Existing Shareholders who hold Priority Allocation Rights and other holders of Priority Allocation Rights can subscribe for New Shares from 15 October 2020 (9:00 CEST) up to and including 22 October 2020 (16:00 CEST), under the terms and conditions set out in the Prospectus, at an Issue Price of EUR 83.50 per New Share and at the Subscription Ratio of 5 Priority Allocation Rights for 1 New Share.
The Offering covers a maximum of 5,499,373 New Shares with the same rights as the Existing Shares, it being understood that they will only participate pro rata temporis in the results of the Company for the current extended financial year 2019/2020 as from 27 October 20203 . The New Shares will thus be issued with coupons No. 27 and following attached. The capital increase was decided within the framework of the authorised capital.
The principal objective of the Offering is threefold, and consists in allowing the Company to 1) repay the remaining outstanding part of the EUR tranche of the bridge facilities agreement that was established to finance the acquisition of all shares of Hoivatilat Oy, 2) finance the existing development pipeline and 3) strengthen its balance sheet structure in order to pursue its growth strategy through new developments and acquisitions in the European healthcare real estate market, while maintaining an appropriate debt-to-assets ratio of approximately 50% (however, this does not exclude that this range may be exceeded for short periods of time).

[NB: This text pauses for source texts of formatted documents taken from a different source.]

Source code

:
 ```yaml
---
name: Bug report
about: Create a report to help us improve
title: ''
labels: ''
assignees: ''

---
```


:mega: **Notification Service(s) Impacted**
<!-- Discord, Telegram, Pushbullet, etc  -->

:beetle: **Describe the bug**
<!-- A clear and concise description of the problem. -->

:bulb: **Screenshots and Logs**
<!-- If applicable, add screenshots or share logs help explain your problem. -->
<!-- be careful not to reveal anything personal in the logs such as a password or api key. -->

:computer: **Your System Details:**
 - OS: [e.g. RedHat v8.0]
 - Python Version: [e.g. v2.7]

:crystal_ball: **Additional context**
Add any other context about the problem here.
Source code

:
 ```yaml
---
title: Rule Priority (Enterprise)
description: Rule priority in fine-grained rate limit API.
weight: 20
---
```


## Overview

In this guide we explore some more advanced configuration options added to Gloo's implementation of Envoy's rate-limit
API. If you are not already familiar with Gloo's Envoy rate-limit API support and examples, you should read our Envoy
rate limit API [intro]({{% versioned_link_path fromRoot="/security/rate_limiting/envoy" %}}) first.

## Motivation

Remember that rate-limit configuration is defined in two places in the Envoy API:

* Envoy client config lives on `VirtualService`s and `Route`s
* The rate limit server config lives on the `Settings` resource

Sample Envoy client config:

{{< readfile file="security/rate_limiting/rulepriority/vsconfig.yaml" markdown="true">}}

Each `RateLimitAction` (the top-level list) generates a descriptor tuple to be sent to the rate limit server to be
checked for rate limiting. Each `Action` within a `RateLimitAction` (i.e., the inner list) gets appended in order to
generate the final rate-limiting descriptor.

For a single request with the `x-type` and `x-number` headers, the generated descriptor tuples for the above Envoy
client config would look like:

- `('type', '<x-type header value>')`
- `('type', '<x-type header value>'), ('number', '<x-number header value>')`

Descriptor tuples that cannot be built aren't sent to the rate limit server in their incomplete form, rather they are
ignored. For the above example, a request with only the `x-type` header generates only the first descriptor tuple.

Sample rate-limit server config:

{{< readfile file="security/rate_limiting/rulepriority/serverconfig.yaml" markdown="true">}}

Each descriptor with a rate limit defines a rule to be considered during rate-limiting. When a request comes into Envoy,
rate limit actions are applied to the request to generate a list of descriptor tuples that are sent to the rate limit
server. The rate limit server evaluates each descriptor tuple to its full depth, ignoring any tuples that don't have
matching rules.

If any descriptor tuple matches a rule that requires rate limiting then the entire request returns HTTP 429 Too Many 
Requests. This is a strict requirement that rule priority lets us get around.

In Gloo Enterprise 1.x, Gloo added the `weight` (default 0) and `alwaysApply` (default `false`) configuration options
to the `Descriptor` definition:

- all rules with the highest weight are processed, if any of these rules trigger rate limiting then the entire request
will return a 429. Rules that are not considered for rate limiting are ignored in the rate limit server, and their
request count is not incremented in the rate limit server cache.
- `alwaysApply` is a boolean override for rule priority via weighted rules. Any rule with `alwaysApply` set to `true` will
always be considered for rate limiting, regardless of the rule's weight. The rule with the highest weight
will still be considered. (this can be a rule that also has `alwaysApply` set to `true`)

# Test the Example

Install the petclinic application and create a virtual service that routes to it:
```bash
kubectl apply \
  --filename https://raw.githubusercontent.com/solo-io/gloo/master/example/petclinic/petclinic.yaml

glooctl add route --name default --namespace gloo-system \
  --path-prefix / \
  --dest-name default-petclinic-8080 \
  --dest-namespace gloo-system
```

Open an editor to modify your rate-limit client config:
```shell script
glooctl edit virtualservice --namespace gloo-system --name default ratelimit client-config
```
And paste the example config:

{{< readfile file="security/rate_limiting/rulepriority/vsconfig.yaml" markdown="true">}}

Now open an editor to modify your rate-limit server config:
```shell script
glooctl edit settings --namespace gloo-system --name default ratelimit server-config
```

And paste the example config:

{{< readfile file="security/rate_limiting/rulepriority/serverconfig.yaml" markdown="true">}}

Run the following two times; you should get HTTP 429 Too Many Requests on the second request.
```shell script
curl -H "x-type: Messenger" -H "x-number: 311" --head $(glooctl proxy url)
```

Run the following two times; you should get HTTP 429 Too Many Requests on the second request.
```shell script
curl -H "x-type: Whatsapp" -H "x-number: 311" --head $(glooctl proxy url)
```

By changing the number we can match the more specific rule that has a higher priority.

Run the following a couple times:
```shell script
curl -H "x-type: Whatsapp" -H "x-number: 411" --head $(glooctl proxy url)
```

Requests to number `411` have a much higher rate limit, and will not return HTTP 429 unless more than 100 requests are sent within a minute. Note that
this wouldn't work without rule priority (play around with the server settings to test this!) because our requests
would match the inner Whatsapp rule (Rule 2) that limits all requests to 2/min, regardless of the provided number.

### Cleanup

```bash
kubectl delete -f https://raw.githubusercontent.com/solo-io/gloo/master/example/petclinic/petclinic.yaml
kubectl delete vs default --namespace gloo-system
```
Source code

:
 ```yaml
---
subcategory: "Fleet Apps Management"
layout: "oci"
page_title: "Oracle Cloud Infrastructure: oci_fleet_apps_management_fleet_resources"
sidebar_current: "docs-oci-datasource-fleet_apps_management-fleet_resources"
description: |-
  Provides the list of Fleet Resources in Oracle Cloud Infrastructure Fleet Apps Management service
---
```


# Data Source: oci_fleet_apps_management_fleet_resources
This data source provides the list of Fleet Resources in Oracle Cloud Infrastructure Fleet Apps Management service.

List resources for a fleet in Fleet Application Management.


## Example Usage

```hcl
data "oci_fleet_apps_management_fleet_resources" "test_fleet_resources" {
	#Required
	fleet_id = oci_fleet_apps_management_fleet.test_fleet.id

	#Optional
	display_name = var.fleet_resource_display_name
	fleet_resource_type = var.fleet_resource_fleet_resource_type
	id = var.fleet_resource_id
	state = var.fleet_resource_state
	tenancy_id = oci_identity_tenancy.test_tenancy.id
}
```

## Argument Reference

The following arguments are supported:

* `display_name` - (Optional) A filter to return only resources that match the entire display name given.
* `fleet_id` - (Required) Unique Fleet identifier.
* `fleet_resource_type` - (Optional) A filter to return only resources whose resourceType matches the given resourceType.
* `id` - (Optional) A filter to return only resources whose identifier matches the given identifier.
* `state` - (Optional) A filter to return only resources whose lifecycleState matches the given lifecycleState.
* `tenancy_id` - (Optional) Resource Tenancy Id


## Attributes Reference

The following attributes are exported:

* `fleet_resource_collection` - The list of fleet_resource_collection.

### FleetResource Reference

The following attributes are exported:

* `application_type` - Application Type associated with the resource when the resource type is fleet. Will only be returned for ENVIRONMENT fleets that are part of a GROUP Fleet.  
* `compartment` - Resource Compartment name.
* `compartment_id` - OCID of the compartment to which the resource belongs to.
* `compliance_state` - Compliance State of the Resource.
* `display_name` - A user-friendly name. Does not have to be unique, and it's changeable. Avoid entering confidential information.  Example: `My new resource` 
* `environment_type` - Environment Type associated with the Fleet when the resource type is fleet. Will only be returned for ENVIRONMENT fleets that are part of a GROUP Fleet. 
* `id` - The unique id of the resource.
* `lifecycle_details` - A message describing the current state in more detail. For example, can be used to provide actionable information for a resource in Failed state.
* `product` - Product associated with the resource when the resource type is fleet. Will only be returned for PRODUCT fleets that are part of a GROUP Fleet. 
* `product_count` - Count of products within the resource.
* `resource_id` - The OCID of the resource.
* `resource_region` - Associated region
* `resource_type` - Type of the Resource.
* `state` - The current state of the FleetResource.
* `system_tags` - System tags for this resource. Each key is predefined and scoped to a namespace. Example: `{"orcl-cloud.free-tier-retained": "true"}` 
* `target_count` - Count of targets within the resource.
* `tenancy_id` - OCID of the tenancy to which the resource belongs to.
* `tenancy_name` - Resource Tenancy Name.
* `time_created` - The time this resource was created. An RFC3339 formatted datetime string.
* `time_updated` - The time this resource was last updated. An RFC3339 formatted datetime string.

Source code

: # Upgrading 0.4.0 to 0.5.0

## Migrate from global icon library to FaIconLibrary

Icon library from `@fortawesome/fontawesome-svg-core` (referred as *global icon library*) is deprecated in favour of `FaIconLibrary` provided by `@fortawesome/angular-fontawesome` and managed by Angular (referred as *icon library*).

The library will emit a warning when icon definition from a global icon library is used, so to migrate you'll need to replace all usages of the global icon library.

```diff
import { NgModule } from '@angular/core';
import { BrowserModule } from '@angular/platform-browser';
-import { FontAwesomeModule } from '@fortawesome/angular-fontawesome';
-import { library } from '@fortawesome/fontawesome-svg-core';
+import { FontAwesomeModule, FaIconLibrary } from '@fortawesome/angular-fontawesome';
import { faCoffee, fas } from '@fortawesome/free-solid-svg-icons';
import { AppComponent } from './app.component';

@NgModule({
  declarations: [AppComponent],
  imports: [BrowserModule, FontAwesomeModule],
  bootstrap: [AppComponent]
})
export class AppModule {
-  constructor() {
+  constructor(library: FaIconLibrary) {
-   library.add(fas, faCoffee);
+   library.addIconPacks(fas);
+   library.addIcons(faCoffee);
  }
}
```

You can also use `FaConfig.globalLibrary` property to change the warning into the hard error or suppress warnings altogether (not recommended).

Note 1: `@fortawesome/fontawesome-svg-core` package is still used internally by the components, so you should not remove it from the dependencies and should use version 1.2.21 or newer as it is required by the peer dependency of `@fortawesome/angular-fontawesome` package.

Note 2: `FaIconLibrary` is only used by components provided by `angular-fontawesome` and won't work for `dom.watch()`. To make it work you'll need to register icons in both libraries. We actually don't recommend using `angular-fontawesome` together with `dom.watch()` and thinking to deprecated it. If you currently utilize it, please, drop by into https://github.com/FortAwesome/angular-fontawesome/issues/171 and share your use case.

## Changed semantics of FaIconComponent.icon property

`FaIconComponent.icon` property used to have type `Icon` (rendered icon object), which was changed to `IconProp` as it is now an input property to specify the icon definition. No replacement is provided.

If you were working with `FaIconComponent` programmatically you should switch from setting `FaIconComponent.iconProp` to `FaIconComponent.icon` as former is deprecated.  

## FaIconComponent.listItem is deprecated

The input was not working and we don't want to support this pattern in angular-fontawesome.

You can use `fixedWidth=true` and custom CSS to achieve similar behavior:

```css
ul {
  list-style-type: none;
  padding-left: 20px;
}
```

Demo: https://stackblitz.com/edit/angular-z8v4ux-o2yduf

The net proceeds of the Offering, if the Offering is fully subscribed for, can be estimated at approximately EUR 451 million (after deduction of provisions and costs in relation to the Offering that are borne by the Company). Hence, if the Offering is fully subscribed for and fully allocated to the reduction of debt, this would mathematically reduce the debt-to-assets ratio of the Company as (re)computed as per 30 June 2020 to approximately 38%. The net proceeds of the Offering will in practice be used by the Company in different steps, which may overlap with each other:
3 The current financial year 2019/2020 began on 1 July 2019 and will end on 31 December 2020.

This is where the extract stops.